▶ **PROBLEM**
Bring together copies of the lines in the data below that contain the word "histories".

▶ **DATA RECORDS**
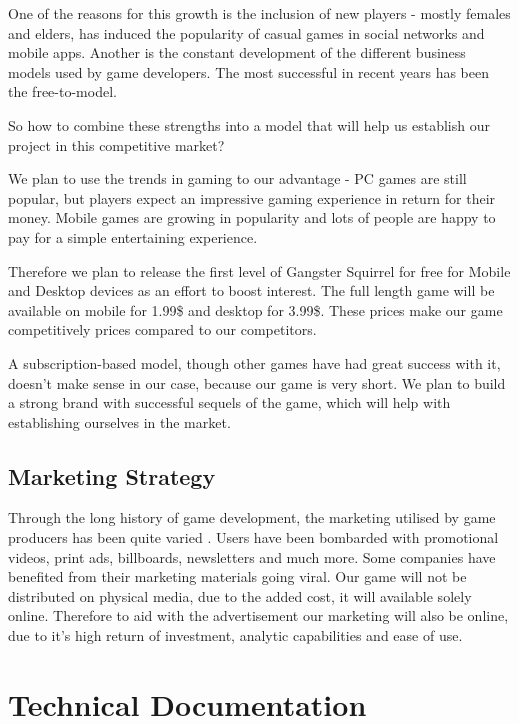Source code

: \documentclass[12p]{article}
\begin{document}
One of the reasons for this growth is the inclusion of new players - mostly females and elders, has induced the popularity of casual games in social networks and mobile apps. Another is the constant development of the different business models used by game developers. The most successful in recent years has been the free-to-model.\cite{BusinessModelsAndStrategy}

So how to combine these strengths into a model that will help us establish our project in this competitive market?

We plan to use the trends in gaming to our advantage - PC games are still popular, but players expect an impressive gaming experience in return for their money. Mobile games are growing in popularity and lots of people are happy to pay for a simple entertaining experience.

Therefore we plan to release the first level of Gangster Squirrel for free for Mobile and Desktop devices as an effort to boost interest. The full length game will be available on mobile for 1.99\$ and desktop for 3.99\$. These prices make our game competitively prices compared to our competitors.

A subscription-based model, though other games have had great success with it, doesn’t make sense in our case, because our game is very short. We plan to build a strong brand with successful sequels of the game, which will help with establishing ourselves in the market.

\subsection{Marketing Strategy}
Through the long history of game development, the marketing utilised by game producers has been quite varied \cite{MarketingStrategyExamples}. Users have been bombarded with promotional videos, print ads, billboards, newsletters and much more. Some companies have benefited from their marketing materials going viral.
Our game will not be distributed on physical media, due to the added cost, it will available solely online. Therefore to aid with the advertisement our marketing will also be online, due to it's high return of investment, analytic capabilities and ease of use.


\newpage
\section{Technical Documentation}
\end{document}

* * *

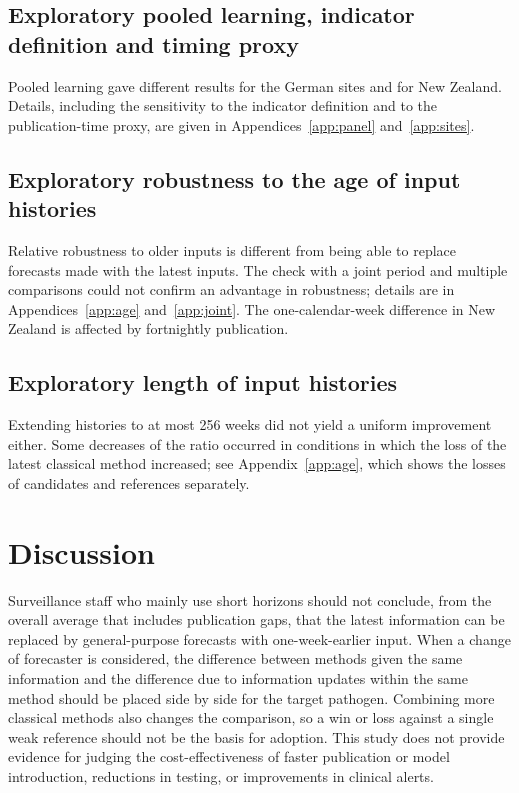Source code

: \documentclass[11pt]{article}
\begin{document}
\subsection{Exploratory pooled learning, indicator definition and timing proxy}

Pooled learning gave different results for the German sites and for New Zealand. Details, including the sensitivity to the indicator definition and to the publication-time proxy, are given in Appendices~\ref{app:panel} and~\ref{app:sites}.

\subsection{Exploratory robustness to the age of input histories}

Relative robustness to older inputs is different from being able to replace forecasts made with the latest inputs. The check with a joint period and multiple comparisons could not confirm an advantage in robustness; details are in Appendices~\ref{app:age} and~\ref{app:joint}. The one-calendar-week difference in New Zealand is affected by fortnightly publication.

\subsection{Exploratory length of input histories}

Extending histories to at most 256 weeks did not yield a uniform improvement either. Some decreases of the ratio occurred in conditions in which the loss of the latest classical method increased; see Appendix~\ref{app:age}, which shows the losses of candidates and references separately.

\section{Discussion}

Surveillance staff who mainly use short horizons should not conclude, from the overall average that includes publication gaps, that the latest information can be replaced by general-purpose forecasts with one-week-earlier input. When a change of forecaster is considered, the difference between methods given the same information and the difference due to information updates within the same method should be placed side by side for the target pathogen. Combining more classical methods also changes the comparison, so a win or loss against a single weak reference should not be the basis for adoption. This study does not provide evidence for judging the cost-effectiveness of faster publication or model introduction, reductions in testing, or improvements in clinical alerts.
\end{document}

▶ **EXPECTED ANSWER**
\subsection{Exploratory robustness to the age of input histories}
\subsection{Exploratory length of input histories}
Extending histories to at most 256 weeks did not yield a uniform improvement either. Some decreases of the ratio occurred in conditions in which the loss of the latest classical method increased; see Appendix~\ref{app:age}, which shows the losses of candidates and references separately.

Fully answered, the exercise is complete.